[Stored data entries]
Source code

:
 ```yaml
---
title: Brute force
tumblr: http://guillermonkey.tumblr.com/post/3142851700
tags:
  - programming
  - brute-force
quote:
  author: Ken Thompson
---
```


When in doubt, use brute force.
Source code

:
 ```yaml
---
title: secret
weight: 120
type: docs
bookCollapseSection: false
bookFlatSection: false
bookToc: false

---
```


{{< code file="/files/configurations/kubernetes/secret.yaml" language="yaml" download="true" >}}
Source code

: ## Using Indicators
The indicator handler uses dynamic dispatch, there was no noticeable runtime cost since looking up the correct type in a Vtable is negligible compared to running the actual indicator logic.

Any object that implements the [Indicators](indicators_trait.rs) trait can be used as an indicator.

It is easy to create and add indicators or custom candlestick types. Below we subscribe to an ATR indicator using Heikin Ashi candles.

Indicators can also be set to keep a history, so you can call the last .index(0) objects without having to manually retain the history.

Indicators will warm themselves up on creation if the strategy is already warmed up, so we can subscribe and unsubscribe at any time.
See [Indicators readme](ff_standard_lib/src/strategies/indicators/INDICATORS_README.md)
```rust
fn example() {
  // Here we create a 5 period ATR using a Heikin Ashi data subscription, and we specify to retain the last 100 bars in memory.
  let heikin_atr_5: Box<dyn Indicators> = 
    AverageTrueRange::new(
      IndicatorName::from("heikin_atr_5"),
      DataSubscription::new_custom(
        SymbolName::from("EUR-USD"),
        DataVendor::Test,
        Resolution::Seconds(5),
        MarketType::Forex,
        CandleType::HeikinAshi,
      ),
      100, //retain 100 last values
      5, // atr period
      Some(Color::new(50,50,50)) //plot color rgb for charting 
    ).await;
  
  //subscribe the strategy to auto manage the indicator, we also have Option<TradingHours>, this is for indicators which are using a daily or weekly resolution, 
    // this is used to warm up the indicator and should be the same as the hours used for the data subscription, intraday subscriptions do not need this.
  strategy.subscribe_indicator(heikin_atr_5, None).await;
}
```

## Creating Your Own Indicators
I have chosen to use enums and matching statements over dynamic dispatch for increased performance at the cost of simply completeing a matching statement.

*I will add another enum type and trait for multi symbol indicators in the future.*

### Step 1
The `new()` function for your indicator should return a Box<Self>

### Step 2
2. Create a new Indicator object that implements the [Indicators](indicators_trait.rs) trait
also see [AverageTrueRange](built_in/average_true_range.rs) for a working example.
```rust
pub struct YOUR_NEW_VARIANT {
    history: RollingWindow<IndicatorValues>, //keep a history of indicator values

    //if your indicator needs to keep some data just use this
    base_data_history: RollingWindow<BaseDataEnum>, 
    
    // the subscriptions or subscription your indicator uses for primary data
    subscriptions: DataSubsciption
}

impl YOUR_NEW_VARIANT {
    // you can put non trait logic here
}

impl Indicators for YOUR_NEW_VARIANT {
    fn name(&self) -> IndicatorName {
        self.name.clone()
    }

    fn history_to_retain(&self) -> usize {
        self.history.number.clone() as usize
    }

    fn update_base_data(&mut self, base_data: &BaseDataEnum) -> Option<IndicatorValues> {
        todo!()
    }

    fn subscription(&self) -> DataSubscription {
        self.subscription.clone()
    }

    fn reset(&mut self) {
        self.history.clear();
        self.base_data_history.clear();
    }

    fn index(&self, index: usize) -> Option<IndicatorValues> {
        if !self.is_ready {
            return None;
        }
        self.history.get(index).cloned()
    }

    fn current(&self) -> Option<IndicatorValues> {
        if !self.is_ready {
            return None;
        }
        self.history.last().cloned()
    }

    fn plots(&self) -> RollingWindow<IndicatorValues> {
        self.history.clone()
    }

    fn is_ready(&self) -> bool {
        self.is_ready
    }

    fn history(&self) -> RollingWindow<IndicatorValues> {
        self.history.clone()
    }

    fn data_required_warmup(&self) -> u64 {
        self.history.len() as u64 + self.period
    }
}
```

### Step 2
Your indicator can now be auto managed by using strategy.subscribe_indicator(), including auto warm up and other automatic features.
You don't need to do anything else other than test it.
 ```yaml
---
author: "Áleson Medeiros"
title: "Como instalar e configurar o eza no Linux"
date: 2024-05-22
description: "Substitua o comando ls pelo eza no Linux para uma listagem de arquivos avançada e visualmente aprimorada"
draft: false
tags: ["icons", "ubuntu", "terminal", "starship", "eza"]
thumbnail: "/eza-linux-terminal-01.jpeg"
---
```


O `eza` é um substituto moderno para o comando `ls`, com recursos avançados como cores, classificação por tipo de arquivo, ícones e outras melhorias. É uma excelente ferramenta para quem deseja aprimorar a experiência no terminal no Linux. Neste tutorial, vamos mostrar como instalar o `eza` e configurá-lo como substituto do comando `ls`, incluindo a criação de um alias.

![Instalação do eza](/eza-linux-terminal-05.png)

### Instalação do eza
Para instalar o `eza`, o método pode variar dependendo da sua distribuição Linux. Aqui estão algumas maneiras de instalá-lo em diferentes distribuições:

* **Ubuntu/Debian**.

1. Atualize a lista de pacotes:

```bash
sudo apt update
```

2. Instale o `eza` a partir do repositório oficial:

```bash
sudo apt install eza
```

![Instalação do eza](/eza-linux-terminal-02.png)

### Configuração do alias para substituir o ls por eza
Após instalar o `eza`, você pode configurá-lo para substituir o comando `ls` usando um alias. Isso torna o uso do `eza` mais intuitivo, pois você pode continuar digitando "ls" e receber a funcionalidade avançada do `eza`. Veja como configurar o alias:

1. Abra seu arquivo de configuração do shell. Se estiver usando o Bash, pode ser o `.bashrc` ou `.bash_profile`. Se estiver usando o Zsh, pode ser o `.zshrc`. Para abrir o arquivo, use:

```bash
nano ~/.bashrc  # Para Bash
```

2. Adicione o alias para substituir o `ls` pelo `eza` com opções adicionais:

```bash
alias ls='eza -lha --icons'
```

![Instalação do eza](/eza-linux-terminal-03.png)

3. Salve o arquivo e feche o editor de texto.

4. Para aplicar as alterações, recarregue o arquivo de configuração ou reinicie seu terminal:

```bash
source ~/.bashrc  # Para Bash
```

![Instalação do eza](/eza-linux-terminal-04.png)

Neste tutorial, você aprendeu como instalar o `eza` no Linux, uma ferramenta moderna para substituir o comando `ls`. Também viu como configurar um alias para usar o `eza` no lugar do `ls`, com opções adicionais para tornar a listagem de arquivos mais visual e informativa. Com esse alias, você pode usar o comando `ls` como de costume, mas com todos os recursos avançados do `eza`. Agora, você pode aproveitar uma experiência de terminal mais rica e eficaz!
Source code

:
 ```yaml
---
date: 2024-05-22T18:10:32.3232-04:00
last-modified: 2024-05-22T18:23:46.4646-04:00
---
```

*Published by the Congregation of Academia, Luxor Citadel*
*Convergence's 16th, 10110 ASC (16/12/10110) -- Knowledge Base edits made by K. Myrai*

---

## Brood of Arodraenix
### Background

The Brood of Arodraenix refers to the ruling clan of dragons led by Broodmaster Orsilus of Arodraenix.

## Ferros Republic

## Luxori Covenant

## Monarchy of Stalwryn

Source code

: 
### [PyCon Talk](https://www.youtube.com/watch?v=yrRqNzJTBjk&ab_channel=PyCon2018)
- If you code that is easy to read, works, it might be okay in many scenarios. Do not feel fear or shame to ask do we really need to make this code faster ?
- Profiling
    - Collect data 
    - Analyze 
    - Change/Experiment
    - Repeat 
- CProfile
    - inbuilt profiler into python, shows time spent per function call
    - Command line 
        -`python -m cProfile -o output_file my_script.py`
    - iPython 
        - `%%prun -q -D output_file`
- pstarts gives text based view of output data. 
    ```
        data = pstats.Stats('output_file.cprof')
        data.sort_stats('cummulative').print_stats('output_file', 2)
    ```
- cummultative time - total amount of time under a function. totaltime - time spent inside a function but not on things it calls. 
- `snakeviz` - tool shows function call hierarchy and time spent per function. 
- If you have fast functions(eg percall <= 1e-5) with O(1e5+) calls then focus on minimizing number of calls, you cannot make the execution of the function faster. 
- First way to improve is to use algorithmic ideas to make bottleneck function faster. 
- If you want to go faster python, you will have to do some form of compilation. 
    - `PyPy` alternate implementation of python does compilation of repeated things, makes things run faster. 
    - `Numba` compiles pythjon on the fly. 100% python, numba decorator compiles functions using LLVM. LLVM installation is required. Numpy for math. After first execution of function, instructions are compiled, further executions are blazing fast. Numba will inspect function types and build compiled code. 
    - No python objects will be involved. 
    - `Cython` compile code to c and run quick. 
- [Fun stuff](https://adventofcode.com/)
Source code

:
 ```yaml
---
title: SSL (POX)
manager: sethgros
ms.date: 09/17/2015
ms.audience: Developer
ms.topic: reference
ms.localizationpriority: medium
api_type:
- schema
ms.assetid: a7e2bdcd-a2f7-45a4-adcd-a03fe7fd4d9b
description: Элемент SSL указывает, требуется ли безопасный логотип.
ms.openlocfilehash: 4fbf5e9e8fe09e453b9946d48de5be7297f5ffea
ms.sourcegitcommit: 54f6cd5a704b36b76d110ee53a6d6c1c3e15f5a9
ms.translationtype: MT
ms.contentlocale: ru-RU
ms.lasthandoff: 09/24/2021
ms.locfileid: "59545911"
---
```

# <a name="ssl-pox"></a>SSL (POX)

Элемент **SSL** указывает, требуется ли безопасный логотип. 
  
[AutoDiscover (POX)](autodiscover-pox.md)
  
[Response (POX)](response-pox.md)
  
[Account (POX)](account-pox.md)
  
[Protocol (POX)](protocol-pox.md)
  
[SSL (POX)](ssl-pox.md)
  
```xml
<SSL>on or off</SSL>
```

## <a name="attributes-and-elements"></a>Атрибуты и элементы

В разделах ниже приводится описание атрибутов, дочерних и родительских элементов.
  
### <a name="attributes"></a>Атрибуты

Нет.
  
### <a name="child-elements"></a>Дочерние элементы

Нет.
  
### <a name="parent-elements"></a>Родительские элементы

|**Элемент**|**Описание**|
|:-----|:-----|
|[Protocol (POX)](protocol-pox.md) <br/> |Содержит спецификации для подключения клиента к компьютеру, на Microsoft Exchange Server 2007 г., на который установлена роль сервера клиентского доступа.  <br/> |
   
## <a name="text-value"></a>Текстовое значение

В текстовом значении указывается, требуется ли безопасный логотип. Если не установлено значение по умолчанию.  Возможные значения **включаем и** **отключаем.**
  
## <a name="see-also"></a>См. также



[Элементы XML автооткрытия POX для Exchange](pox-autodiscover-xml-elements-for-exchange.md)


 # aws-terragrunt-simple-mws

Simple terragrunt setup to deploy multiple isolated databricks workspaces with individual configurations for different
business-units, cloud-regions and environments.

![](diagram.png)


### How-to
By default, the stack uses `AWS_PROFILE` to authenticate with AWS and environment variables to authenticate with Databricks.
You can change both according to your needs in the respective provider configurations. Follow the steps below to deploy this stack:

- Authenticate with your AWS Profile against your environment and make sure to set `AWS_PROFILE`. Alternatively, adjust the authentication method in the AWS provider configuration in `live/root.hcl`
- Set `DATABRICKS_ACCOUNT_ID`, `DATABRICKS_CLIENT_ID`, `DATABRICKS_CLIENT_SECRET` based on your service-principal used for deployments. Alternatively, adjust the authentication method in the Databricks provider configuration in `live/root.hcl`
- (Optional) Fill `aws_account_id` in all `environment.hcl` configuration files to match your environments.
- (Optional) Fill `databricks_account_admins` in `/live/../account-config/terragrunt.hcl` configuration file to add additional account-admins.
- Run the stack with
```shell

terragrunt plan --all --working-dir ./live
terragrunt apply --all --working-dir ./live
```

Instructions to follow
Where a line of the entries contains the word "environments", copy that line.

Your response
business-units, cloud-regions and environments.
- (Optional) Fill `aws_account_id` in all `environment.hcl` configuration files to match your environments.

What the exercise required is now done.